Discussion in 'Home Theater Lounge' started by CJ, May 18, 2017.


Should a film require a theatrical exhibition to qualify for major awards?

  1. Yes - Films should be shown in theaters if they want to be eligible for these kinds of awards.

    3 vote(s)
  2. No - What does it matter?

    8 vote(s)
  1. Dan Driscoll

    Dan Driscoll HTT Refugee Donor War Zone Member

    No, I was referring to the industry sponsored awards, i.e the Emmys, Oscars, Grammys, Tony's, etc. These are all related to specific methods of wide release. Also, they are industry awards. It is each specific industry recognizing who or what they believe to be the best in that industry.

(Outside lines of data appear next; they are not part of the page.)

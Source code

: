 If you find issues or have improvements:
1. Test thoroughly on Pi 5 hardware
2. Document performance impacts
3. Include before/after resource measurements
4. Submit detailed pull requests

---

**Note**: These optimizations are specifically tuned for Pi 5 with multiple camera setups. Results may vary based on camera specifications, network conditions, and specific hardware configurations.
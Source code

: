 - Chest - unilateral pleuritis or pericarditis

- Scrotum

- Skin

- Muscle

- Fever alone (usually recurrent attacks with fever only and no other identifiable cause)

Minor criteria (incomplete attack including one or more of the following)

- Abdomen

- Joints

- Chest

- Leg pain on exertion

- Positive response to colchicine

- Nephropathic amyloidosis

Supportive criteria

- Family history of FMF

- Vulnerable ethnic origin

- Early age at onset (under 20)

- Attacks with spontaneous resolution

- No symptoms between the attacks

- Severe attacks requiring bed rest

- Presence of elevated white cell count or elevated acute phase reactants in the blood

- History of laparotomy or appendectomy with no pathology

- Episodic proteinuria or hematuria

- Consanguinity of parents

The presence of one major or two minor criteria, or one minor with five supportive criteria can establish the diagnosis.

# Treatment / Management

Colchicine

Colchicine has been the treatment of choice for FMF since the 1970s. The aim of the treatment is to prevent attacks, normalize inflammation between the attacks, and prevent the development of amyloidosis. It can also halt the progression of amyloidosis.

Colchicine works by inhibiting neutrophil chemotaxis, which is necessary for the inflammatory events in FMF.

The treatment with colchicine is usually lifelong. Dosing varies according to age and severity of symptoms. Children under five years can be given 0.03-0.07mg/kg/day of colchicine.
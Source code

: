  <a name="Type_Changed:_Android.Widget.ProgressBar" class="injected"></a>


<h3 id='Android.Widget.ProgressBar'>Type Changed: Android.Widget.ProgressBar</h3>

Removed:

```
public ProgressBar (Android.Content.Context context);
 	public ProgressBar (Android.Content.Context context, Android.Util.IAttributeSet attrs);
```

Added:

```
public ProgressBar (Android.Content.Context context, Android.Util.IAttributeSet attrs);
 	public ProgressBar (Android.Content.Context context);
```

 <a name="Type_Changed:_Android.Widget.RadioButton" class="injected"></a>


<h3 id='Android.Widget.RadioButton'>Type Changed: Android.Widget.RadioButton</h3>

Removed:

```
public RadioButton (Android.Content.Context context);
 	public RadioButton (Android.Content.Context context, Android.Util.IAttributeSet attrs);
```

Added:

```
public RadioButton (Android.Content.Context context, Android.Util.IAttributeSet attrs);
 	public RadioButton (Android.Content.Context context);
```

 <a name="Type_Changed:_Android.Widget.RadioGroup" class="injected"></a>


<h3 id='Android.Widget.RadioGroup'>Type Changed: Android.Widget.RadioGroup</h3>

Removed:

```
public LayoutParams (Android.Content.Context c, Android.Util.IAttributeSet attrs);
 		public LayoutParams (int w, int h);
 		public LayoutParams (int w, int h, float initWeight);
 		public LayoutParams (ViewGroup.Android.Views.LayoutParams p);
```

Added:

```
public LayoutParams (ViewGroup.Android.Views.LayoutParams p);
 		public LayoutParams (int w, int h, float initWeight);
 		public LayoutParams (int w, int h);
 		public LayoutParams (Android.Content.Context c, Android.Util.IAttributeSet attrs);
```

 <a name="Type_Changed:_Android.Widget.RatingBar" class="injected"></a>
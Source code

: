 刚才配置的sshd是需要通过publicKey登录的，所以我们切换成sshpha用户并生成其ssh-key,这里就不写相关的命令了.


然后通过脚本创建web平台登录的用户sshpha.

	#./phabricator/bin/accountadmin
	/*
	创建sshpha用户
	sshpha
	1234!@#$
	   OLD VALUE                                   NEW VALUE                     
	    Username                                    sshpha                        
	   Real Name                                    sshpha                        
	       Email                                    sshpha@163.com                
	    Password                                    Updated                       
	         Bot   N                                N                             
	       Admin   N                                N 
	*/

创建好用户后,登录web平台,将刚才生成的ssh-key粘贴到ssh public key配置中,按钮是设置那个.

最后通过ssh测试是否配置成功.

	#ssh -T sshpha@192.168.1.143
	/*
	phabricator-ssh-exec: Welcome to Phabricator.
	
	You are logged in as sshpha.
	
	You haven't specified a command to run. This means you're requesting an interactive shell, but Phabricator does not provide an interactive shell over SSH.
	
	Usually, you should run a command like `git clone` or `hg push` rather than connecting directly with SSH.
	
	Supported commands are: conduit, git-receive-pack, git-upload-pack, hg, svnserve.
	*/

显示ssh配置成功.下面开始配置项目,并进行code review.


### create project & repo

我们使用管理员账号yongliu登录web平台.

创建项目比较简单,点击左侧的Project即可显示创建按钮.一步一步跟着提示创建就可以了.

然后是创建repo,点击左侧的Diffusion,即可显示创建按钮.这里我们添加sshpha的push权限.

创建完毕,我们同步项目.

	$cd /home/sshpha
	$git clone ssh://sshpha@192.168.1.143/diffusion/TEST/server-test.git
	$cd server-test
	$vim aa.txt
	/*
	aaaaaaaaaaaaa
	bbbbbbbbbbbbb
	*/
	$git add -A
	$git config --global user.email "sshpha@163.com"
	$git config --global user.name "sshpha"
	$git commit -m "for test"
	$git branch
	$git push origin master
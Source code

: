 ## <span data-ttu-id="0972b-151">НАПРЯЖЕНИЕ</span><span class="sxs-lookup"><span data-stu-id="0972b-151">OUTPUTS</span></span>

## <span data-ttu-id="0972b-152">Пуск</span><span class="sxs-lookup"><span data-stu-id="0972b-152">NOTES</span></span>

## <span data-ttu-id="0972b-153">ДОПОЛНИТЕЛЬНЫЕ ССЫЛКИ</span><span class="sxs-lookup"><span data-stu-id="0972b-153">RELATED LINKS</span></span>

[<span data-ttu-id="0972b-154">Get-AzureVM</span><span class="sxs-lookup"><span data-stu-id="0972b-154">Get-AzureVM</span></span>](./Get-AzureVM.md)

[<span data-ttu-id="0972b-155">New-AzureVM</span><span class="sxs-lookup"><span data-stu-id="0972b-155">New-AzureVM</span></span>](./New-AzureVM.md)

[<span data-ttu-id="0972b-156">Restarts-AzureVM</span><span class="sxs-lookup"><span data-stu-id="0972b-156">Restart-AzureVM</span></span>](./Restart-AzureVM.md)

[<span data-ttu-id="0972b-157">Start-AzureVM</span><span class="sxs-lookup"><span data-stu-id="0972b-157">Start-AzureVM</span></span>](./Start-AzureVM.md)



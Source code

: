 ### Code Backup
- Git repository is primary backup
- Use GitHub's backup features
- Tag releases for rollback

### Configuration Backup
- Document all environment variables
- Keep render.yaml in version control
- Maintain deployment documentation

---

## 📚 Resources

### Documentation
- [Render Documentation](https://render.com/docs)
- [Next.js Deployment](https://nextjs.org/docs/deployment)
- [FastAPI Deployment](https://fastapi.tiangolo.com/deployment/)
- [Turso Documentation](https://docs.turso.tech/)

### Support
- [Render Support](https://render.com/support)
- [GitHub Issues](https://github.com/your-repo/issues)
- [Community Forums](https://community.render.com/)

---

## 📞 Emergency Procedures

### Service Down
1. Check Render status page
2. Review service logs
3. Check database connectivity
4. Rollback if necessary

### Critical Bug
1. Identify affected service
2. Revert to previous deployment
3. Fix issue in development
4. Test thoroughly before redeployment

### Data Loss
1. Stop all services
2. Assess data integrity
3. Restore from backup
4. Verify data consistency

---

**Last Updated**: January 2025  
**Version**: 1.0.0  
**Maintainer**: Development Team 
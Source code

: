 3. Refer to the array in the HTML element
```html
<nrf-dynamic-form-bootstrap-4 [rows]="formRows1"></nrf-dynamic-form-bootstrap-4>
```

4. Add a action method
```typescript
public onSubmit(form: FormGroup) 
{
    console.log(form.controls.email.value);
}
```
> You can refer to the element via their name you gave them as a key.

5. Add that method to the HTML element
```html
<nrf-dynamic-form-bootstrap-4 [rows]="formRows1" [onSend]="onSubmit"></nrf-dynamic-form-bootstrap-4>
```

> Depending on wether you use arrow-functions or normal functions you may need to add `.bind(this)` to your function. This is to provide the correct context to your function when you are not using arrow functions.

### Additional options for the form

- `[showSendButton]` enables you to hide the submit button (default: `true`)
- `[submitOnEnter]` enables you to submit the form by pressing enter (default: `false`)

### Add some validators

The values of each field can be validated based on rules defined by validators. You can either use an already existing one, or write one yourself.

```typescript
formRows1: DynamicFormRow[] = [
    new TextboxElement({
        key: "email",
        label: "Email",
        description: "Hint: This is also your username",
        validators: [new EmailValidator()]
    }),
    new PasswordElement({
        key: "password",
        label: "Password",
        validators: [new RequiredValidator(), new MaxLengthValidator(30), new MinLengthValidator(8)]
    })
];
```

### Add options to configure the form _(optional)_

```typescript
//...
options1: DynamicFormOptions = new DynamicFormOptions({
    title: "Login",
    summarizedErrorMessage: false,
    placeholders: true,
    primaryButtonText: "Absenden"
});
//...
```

    The Golden Globe Awards were not created by or sponsored by the industry, but rather by a foreign press association. While the Golden Globes have a lot of prestige, I would group them categorically with other non-industry awards, such as the MTV Movie & TV Awards, the People's Choice Awards, etc.

    I also do think there is a difference between almost any movie intended to be released on TV or via streaming and one intended to be released in theaters, regardless of whether it is "Made for TV" or a "Feature Film". The biggest and most noticeable is budget.

    I haven't been able to find an average cost to actually make a Hollywood movie for theatrical release, but what I have suggests many (most?) studio films are running over $50 million and a lot close to $100 million.

    Except possibly the Olympics, I'm not sure anything ever produced for TV has had a budget even close to $50 million, let alone $100 million. Maybe some long running TV series?
    Last edited: May 21, 2017
  2. DYohn

    DYohn Well-Known Member Donor

    Top Poster Of Month

    Again my point: regardless of budget, why should it matter if a film is released via Netflix or at the Hawkins Cinemas? I say it should not.

    Sent from my iPad using Tapatalk
  3. CJ

    CJ Well-Known Member Admin War Zone Member

    I agree with David, that it is irrelevant but I assure you Netflix and Amazon will both be producing movies with budgets exceeding past Oscar winners, if they haven't already.

    Oh, never mind, Netflix's Okja has a budget 30X (THIRTY TIMES) larger than Moonlight.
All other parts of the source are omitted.